* [WHAT YOU ARE ASKED TO DO]
Return all lines from the listing below that include the word "actions".

* [EXERCISE MATERIAL]

+--

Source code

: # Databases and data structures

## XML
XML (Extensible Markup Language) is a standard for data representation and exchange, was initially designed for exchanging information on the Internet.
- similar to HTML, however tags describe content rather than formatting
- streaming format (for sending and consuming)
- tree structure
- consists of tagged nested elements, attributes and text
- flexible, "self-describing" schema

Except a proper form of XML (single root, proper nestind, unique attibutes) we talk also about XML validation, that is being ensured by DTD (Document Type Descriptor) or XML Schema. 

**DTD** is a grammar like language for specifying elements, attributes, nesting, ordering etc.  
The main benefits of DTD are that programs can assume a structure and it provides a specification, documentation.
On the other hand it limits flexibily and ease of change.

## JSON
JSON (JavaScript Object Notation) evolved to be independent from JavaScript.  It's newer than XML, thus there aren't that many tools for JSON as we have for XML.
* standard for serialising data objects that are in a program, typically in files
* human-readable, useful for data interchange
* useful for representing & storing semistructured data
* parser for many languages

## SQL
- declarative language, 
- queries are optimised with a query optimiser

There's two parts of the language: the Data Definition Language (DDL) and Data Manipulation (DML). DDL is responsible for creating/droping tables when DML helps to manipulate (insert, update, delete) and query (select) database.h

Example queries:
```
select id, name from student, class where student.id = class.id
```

+--

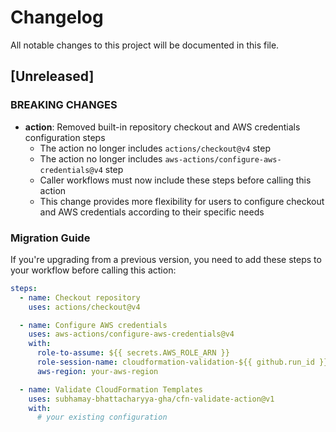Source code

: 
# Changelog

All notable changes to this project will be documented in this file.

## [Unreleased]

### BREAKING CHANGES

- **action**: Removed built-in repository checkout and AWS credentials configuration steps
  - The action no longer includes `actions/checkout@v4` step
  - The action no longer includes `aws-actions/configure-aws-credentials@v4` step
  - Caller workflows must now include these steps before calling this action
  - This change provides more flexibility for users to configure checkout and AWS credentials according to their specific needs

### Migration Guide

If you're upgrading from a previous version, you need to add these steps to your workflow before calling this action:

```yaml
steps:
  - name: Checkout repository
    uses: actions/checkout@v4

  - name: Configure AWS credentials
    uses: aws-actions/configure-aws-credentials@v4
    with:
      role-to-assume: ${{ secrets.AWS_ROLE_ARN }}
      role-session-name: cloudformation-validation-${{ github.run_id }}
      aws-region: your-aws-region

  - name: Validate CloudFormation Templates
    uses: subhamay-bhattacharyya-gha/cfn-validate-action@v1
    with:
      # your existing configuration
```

+--

* [RESPONSE BOX]
  - The action no longer includes `actions/checkout@v4` step
  - The action no longer includes `aws-actions/configure-aws-credentials@v4` step
    uses: actions/checkout@v4
    uses: aws-actions/configure-aws-credentials@v4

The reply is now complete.